A monitor is provided to monitor the value of the intensity of light emitted from the device, which is subtracted from the intensity of light emitted from the light emitting device, and the optical fiber is used until the value monitored by the monitor falls below a preset splice loss value. The fusion splicing regions 5 of 1 and 2 may be heated.

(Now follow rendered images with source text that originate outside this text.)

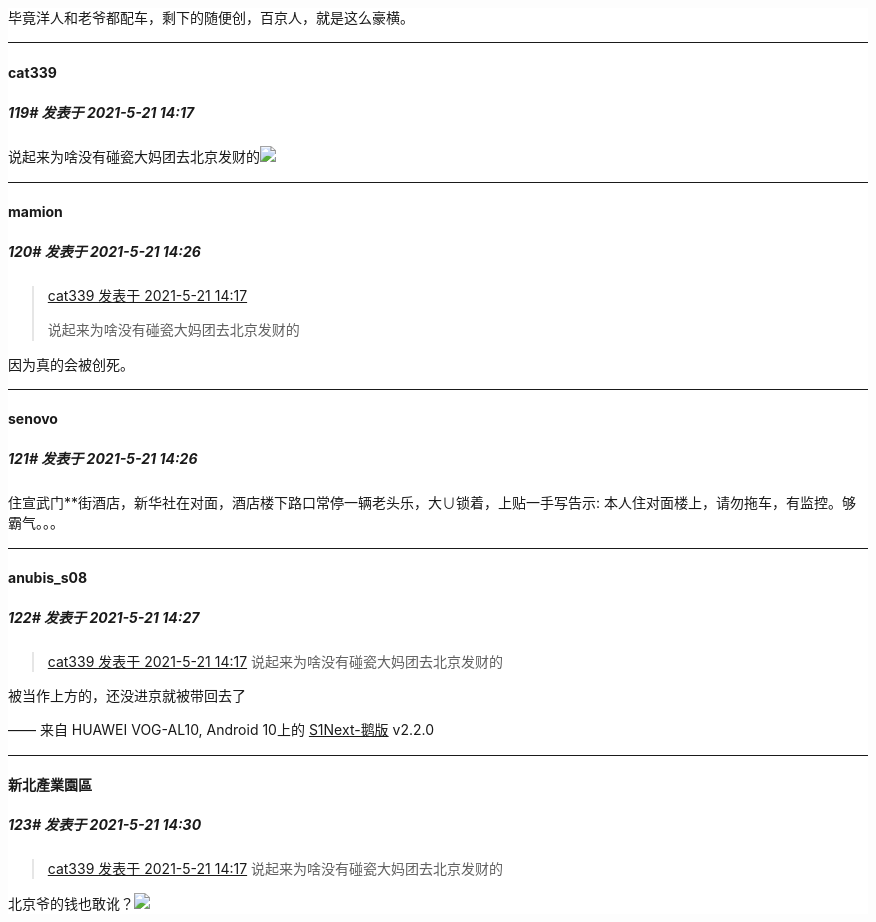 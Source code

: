 
毕竟洋人和老爷都配车，剩下的随便创，百京人，就是这么豪横。


*****

####  cat339  
##### 119#       发表于 2021-5-21 14:17


说起来为啥没有碰瓷大妈团去北京发财的<img src="https://static.saraba1st.com/image/smiley/face2017/057.png" referrerpolicy="no-referrer">


*****

####  mamion  
##### 120#       发表于 2021-5-21 14:26


<blockquote><a href="httphttps://bbs.saraba1st.com/2b/forum.php?mod=redirect&amp;goto=findpost&amp;pid=51323575&amp;ptid=2005135" target="_blank">cat339 发表于 2021-5-21 14:17</a>

说起来为啥没有碰瓷大妈团去北京发财的</blockquote>
因为真的会被创死。




*****

####  senovo  
##### 121#       发表于 2021-5-21 14:26


住宣武门**街酒店，新华社在对面，酒店楼下路口常停一辆老头乐，大∪锁着，上贴一手写告示: 本人住对面楼上，请勿拖车，有监控。够霸气。。。


*****

####  anubis_s08  
##### 122#       发表于 2021-5-21 14:27


<blockquote><a href="httphttps://bbs.saraba1st.com/2b/forum.php?mod=redirect&amp;goto=findpost&amp;pid=51323575&amp;ptid=2005135" target="_blank">cat339 发表于 2021-5-21 14:17</a>
说起来为啥没有碰瓷大妈团去北京发财的</blockquote>
被当作上方的，还没进京就被带回去了

—— 来自 HUAWEI VOG-AL10, Android 10上的 [S1Next-鹅版](https://github.com/ykrank/S1-Next/releases) v2.2.0


*****

####  新北產業園區  
##### 123#       发表于 2021-5-21 14:30


<blockquote><a href="httphttps://bbs.saraba1st.com/2b/forum.php?mod=redirect&amp;goto=findpost&amp;pid=51323575&amp;ptid=2005135" target="_blank">cat339 发表于 2021-5-21 14:17</a>
说起来为啥没有碰瓷大妈团去北京发财的</blockquote>
北京爷的钱也敢讹？<img src="https://static.saraba1st.com/image/smiley/face2017/037.png" referrerpolicy="no-referrer">
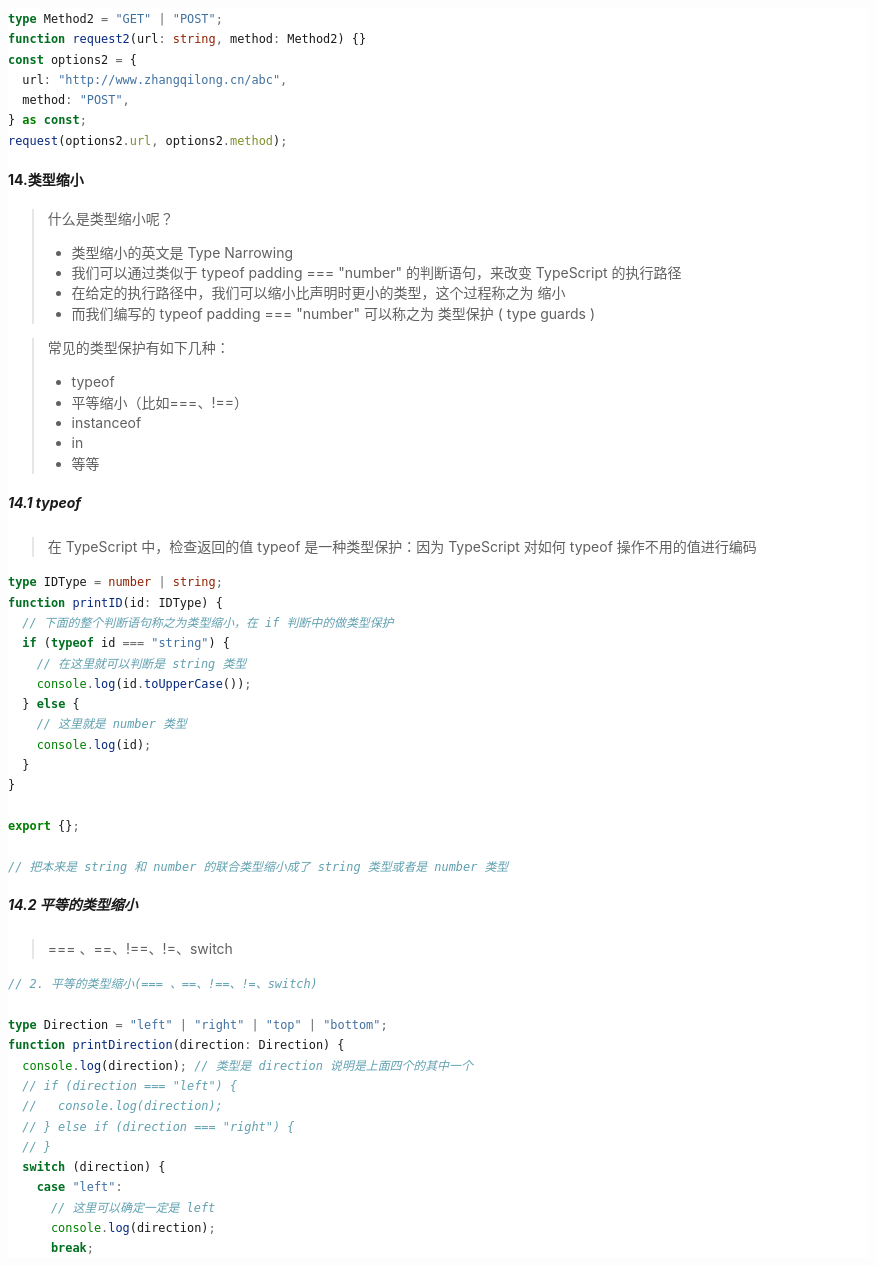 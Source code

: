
 ```ts
type Method2 = "GET" | "POST";
function request2(url: string, method: Method2) {}
const options2 = {
  url: "http://www.zhangqilong.cn/abc",
  method: "POST",
} as const;
request(options2.url, options2.method);
```

#### 14.类型缩小

> 什么是类型缩小呢？
>
> - 类型缩小的英文是 Type Narrowing
> - 我们可以通过类似于 typeof padding === "number" 的判断语句，来改变 TypeScript 的执行路径
> - 在给定的执行路径中，我们可以缩小比声明时更小的类型，这个过程称之为 缩小
> - 而我们编写的 typeof padding === "number" 可以称之为 类型保护 ( type guards )

> 常见的类型保护有如下几种：
>
> - typeof
> - 平等缩小（比如===、!==）
> - instanceof
> - in
> - 等等

##### 14.1 typeof

> 在 TypeScript 中，检查返回的值 typeof 是一种类型保护：因为 TypeScript 对如何 typeof 操作不用的值进行编码

```ts
type IDType = number | string;
function printID(id: IDType) {
  // 下面的整个判断语句称之为类型缩小，在 if 判断中的做类型保护
  if (typeof id === "string") {
    // 在这里就可以判断是 string 类型
    console.log(id.toUpperCase());
  } else {
    // 这里就是 number 类型
    console.log(id);
  }
}

export {};

// 把本来是 string 和 number 的联合类型缩小成了 string 类型或者是 number 类型
```

##### 14.2 平等的类型缩小

> === 、==、!==、!=、switch

```ts
// 2. 平等的类型缩小(=== 、==、!==、!=、switch)

type Direction = "left" | "right" | "top" | "bottom";
function printDirection(direction: Direction) {
  console.log(direction); // 类型是 direction 说明是上面四个的其中一个
  // if (direction === "left") {
  //   console.log(direction);
  // } else if (direction === "right") {
  // }
  switch (direction) {
    case "left":
      // 这里可以确定一定是 left
      console.log(direction);
      break;
```
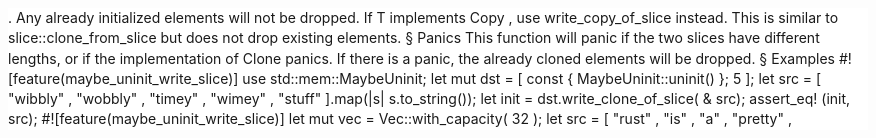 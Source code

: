 .
Any already initialized elements will not be dropped.
If
T
implements
Copy
, use
write_copy_of_slice
instead.
This is similar to
slice::clone_from_slice
but does not drop existing elements.
§
Panics
This function will panic if the two slices have different lengths, or if the implementation of
Clone
panics.
If there is a panic, the already cloned elements will be dropped.
§
Examples
#![feature(maybe_uninit_write_slice)]
use
std::mem::MaybeUninit;
let
mut
dst = [
const
{ MaybeUninit::uninit() };
5
];
let
src = [
"wibbly"
,
"wobbly"
,
"timey"
,
"wimey"
,
"stuff"
].map(|s| s.to_string());
let
init = dst.write_clone_of_slice(
&
src);
assert_eq!
(init, src);
#![feature(maybe_uninit_write_slice)]
let
mut
vec = Vec::with_capacity(
32
);
let
src = [
"rust"
,
"is"
,
"a"
,
"pretty"
, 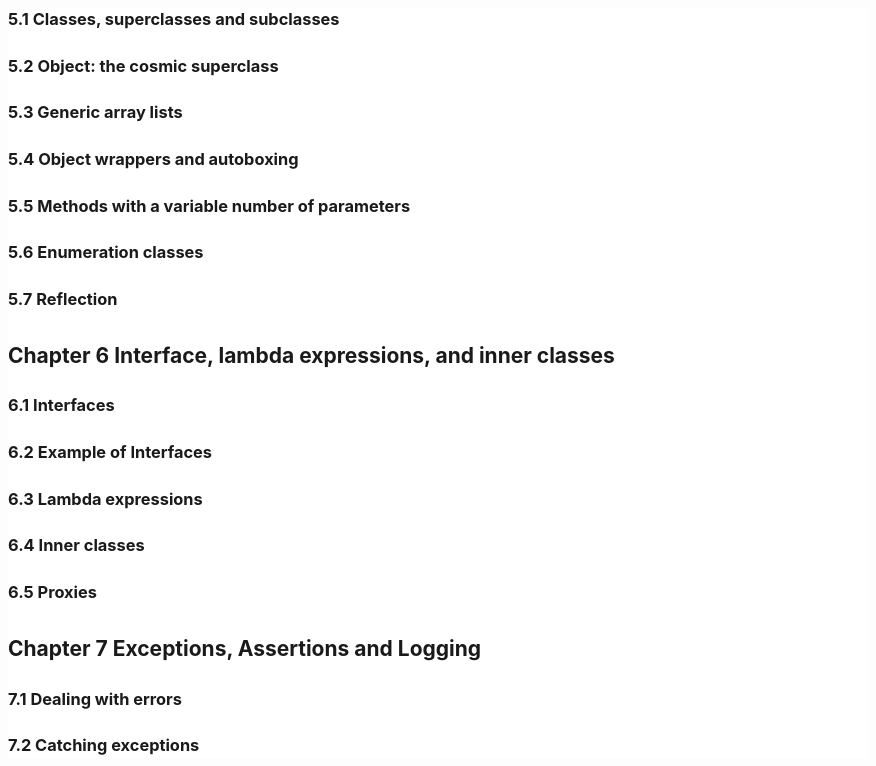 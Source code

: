 ### 5.1 Classes, superclasses and subclasses



### 5.2 Object: the cosmic superclass



### 5.3 Generic array lists



### 5.4 Object wrappers and autoboxing



### 5.5 Methods with a variable number of parameters



### 5.6 Enumeration classes



### 5.7 Reflection
 


## Chapter 6 Interface, lambda expressions, and inner classes

### 6.1 Interfaces



### 6.2 Example of Interfaces



### 6.3 Lambda expressions



### 6.4 Inner classes



### 6.5 Proxies



## Chapter 7 Exceptions, Assertions and Logging

### 7.1 Dealing with errors



### 7.2 Catching exceptions
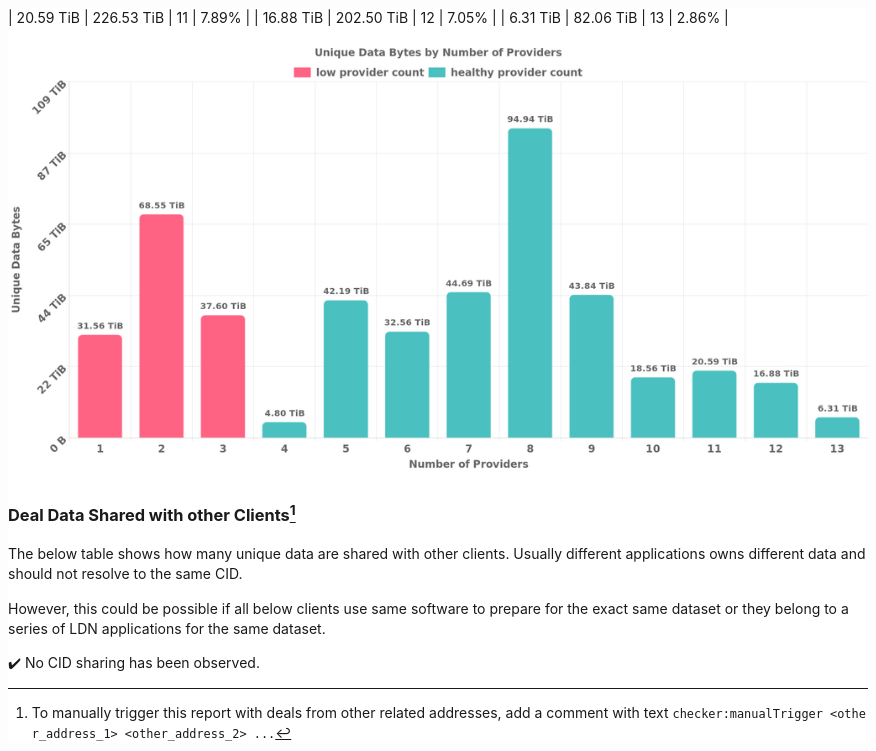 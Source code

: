 |        20.59 TiB |       226.53 TiB |                  11 |           7.89% |
|        16.88 TiB |       202.50 TiB |                  12 |           7.05% |
|         6.31 TiB |        82.06 TiB |                  13 |           2.86% |

<img src="https://raw.githubusercontent.com/data-preservation-programs/filplus-checker-assets/main/filecoin-project/filecoin-plus-large-datasets/issues/1466/1688971012362.png"/>

### Deal Data Shared with other Clients[^3]
The below table shows how many unique data are shared with other clients.
Usually different applications owns different data and should not resolve to the same CID.

However, this could be possible if all below clients use same software to prepare for the exact same dataset or they belong to a series of LDN applications for the same dataset.

✔️ No CID sharing has been observed.

[^1]: To manually trigger this report, add a comment with text `checker:manualTrigger`

[^2]: Deals from those addresses are combined into this report as they are specified with `checker:manualTrigger`

[^3]: To manually trigger this report with deals from other related addresses, add a comment with text `checker:manualTrigger <other_address_1> <other_address_2> ...`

Further, in the above embodiment, the mode field of the first optical fiber 1 is a perfect circle and the mode field of the second optical fiber 2 is an ellipse. However, conversely, the first optical fiber is used. The mode field of 1 may be an ellipse and the mode field of the second optical fiber 2 may be a perfect circle, and both of the mode fields of the optical fibers 1 and 2 may be an ellipse or both may be perfect circles. Further, the size of the mode field diameter of the first optical fiber 1 and the second optical fiber 2 is not particularly limited, and it can be used for fusion splicing of optical fibers 1 and 2 having mode fields of various different diameters. The present invention can be applied.

[0027]

According to the present invention, light is passed from the first optical fiber side to the second optical fiber, and the monitor unit detects and monitors the light intensity of the light emitted from the second optical fiber. However, until the light intensity exceeds a preset value, the first
Of the first and second optical fibers for heating the fusion spliced region between the first optical fiber and the second optical fiber to expand the mode field at the connection end of the first optical fiber and the second optical fiber together. Both the mode fields of the optical fibers are expanded to an appropriate state, and it is possible to easily make a connection with surely small connection loss. Therefore, the connected optical fibers 1, 2
Even if the type is different or the heating temperature of the heating system is not stable, a connection with a small connection loss is always made so that the light intensity is equal to or higher than a preset value, and the fusion of the optical fiber of the present invention is performed. If the optical fibers are connected by the connection method, the connection can be always reliable even when the connected optical fibers are used for optical communication.

[Brief description of drawings]

FIG. 1 is a configuration diagram showing a first embodiment of a fusion splicing apparatus for splicing optical fibers by a fusion splicing method for optical fibers according to the present invention, with attached optical fibers 1 and 2. FIG.

FIG. 2 is a graph showing an example of the relationship between the heating time of the fusion splicing regions of the first and second optical fibers and the emission power detected and monitored by the power meter 10.

FIG. 3 is a configuration diagram showing a second embodiment of the fusion splicing apparatus for splicing optical fibers by the fusion splicing method for optical fibers according to the present invention, with the optical fibers 1 and 2 attached.

FIG. 4 is an explanatory diagram showing an example of a fusion splicing process of optical fibers.

[Explanation of symbols]

 1 First Optical Fiber 2 Second Optical Fiber 3a, 3b Discharge Electrode 5 Fusion Splicing Area 8 Burner 10 Power Meter

Claims (1)

[Claims] 1. One end side of a first optical fiber and one end side of a second optical fiber having a mode field diameter different from that of the first optical fiber are fusion-spliced, and the other end side of the second optical fiber. Is provided with a monitor unit for detecting and monitoring the light intensity.
After the fusion splicing of the optical fiber and the second optical fiber, the light is passed from the first optical fiber side to the second optical fiber, and the light intensity of the light emitted from the second optical fiber is detected by the monitor unit. Then, while monitoring, the fusion splicing region of the first optical fiber and the second optical fiber is heated until the light intensity becomes equal to or higher than a preset value, and the first optical fiber and the second optical fiber are heated.
A method for fusion splicing optical fibers, characterized in that the mode field at the splicing end portion of the optical fiber is expanded together.